Rich Dad Poor Dad: What The Rich Teach Their Kids About Money That the Poor and Middle Class Do Not
By Robert Kiyosaki
Paperback: 274 pages; Publisher: Plata Publishing, LLC (2011); Language: English; ISBN-13: 978-1612680019
Rich Dad Poor Dad, the #1 Personal Finance book of all time, tells the story of Robert Kiyosaki and his two dads—his real father and the father of his best friend, his rich dad—and the ways in which both men shaped his thoughts about money and investing. The book explodes the myth that you need to earn a high income to be rich and explains the difference between working for money and having your money work for you.

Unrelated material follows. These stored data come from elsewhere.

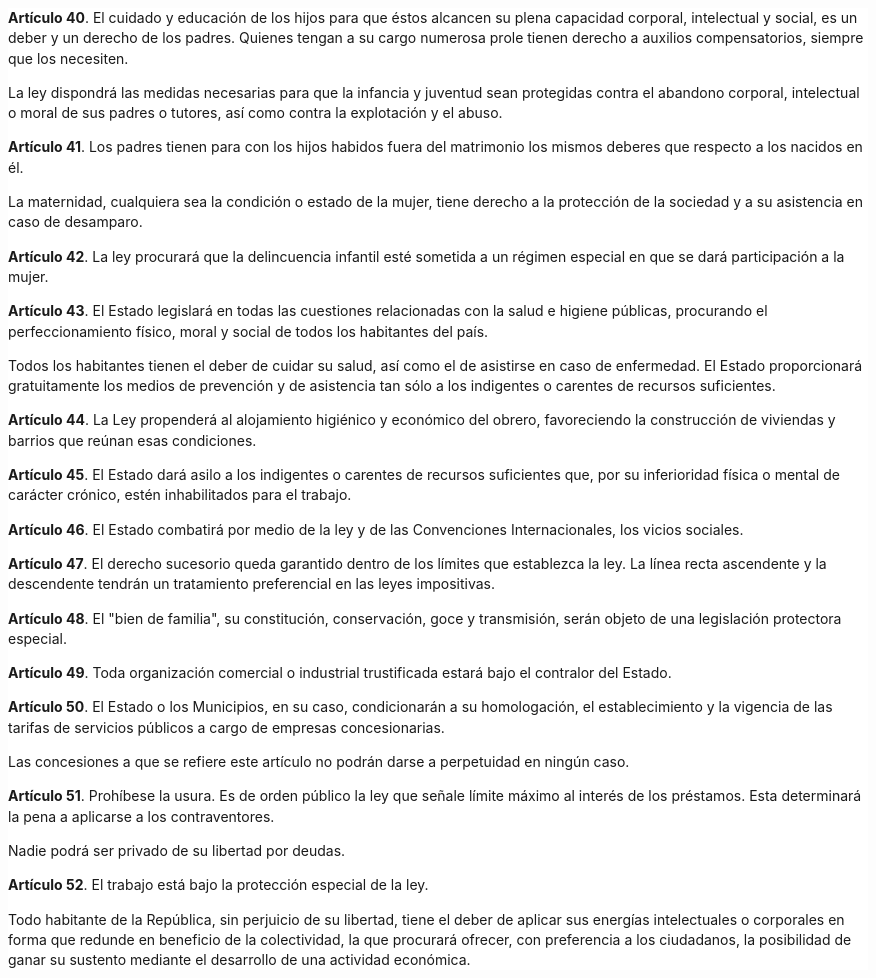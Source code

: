 __Artículo 40__. El cuidado y educación de los hijos para que éstos alcancen su plena capacidad corporal, intelectual y social, es un deber y un derecho de los padres. Quienes tengan a su cargo numerosa prole tienen derecho a auxilios compensatorios, siempre que los necesiten.

La ley dispondrá las medidas necesarias para que la infancia y juventud sean protegidas contra el abandono corporal, intelectual o moral de sus padres o tutores, así como contra la explotación y el abuso.

__Artículo 41__. Los padres tienen para con los hijos habidos fuera del matrimonio los mismos deberes que respecto a los nacidos en él.

La maternidad, cualquiera sea la condición o estado de la mujer, tiene derecho a la protección de la sociedad y a su asistencia en caso de desamparo.

__Artículo 42__. La ley procurará que la delincuencia infantil esté sometida a un régimen especial en que se dará participación a la mujer.

__Artículo 43__. El Estado legislará en todas las cuestiones relacionadas con la salud e higiene públicas, procurando el perfeccionamiento físico, moral y social de todos los habitantes del país.

Todos los habitantes tienen el deber de cuidar su salud, así como el de asistirse en caso de enfermedad. El Estado proporcionará gratuitamente los medios de prevención y de asistencia tan sólo a los indigentes o carentes de recursos suficientes.

__Artículo 44__. La Ley propenderá al alojamiento higiénico y económico del obrero, favoreciendo la construcción de viviendas y barrios que reúnan esas condiciones.

__Artículo 45__. El Estado dará asilo a los indigentes o carentes de recursos suficientes que, por su inferioridad física o mental de carácter crónico, estén inhabilitados para el trabajo.

__Artículo 46__. El Estado combatirá por medio de la ley y de las Convenciones Internacionales, los vicios sociales.

__Artículo 47__. El derecho sucesorio queda garantido dentro de los límites que establezca la ley. La línea recta ascendente y la descendente tendrán un tratamiento preferencial en las leyes impositivas.

__Artículo 48__. El "bien de familia", su constitución, conservación, goce y transmisión, serán objeto de una legislación protectora especial.

__Artículo 49__. Toda organización comercial o industrial trustificada estará bajo el contralor del Estado.

__Artículo 50__. El Estado o los Municipios, en su caso, condicionarán a su homologación, el establecimiento y la vigencia de las tarifas de servicios públicos a cargo de empresas concesionarias.

Las concesiones a que se refiere este artículo no podrán darse a perpetuidad en ningún caso.

__Artículo 51__. Prohíbese la usura. Es de orden público la ley que señale límite máximo al interés de los préstamos. Esta determinará la pena a aplicarse a los contraventores.

Nadie podrá ser privado de su libertad por deudas.

__Artículo 52__. El trabajo está bajo la protección especial de la ley.

Todo habitante de la República, sin perjuicio de su libertad, tiene el deber de aplicar sus energías intelectuales o corporales en forma que redunde en beneficio de la colectividad, la que procurará ofrecer, con preferencia a los ciudadanos, la posibilidad de ganar su sustento mediante el desarrollo de una actividad económica.
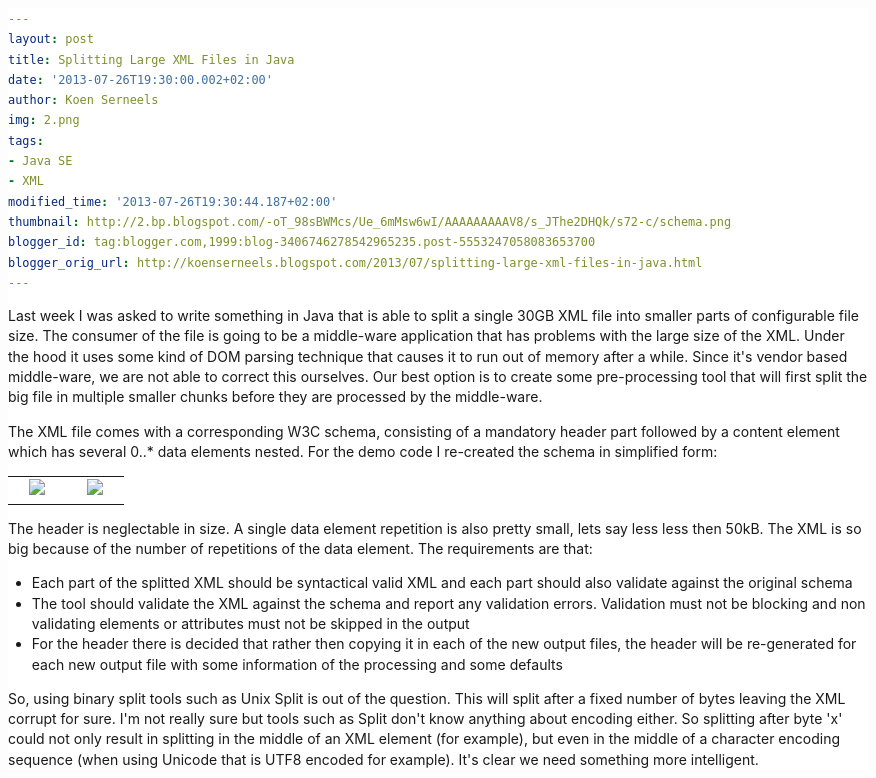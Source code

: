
 ```yaml
---
layout: post
title: Splitting Large XML Files in Java
date: '2013-07-26T19:30:00.002+02:00'
author: Koen Serneels
img: 2.png
tags:
- Java SE
- XML
modified_time: '2013-07-26T19:30:44.187+02:00'
thumbnail: http://2.bp.blogspot.com/-oT_98sBWMcs/Ue_6mMsw6wI/AAAAAAAAAV8/s_JThe2DHQk/s72-c/schema.png
blogger_id: tag:blogger.com,1999:blog-3406746278542965235.post-5553247058083653700
blogger_orig_url: http://koenserneels.blogspot.com/2013/07/splitting-large-xml-files-in-java.html
---
```


Last week I was asked to write something in Java that is able to split a single 30GB XML file into smaller parts of configurable file size. The consumer of the file is going to be a middle-ware application that has problems with the large size of the XML. Under the hood it uses some kind of DOM parsing technique that causes it to run out of memory after a while. Since it's vendor based middle-ware, we are not able to correct this ourselves. Our best option is to create some pre-processing tool that will first split the big file in multiple smaller chunks before they are processed by the middle-ware.

The XML file comes with a corresponding W3C schema, consisting of a mandatory header part followed by a content element which has several 0..* data elements nested. For the demo code I re-created the schema in simplified form:  

<table><tr><td><div class="separator" style="clear: both; text-align: center;">
<a href="{{site.baseurl}}/assets/img/2013-07-26-splitting-large-xml-files-in-java/schema-large.png" imageanchor="1" style="margin-left: 1em; margin-right: 1em;"><img border="0" src="{{site.baseurl}}/assets/img/2013-07-26-splitting-large-xml-files-in-java/schema-small.png"/></a></div>
</td><td><div class="separator" style="clear: both; text-align: center;">
<a href="{{site.baseurl}}/assets/img/2013-07-26-splitting-large-xml-files-in-java/schema-2-large.png" imageanchor="1" style="margin-left: 1em; margin-right: 1em;"><img border="0" src="{{site.baseurl}}/assets/img/2013-07-26-splitting-large-xml-files-in-java/schema-2-small.png"/></a></div>
</td></tr></table>

The header is neglectable in size. A single data element repetition is also pretty small, lets say less less then 50kB. The XML is so big because of the number of repetitions of the data element. The requirements are that: 

<ul>
	<li>Each part of the splitted XML should be syntactical valid XML and each part should also validate against the original schema</li>
	<li>The tool should validate the XML against the schema and report any validation errors. Validation must not be blocking and non validating elements or attributes must not be skipped in the output</li>
	<li>For the header there is decided that rather then copying it in each of the new output files, the header will be re-generated for each new output file with some information of the processing and some defaults</li>
</ul>

So, using binary split tools such as Unix Split is out of the question. This will split after a fixed number of bytes leaving the XML corrupt for sure. I'm not really sure but tools such as Split don't know anything about encoding either. So splitting after byte 'x' could not only result in splitting in the middle of an XML element (for example), but even in the middle of a character encoding sequence (when using Unicode that is UTF8 encoded for example). It's clear we need something more intelligent.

For the most part, it seems that people either love or hate the book and now having read it, I think I understand why. Most likely it seems that it depends on your personal situation and knowledge prior to reading the book. I think that if you were someone who was just making ends meet, using all of your salary to support your lifestyle (in Kiyosakian parlance, buying "liabilities") and doing little to save and invest (buying "assets"), I can see that this book might serve as a wake up call and can inspire and motivate people to look for ways to possibly change their situation. Furthermore, the book's various claims, (however misleading or unrealistic as I point out below) plays right into such people's desires to learn the "secret of success" of the rich that if only they knew, they could quit (or abandon their plans) to go to school, quit their jobs and just invest and live off of investments the rest of their lives without working.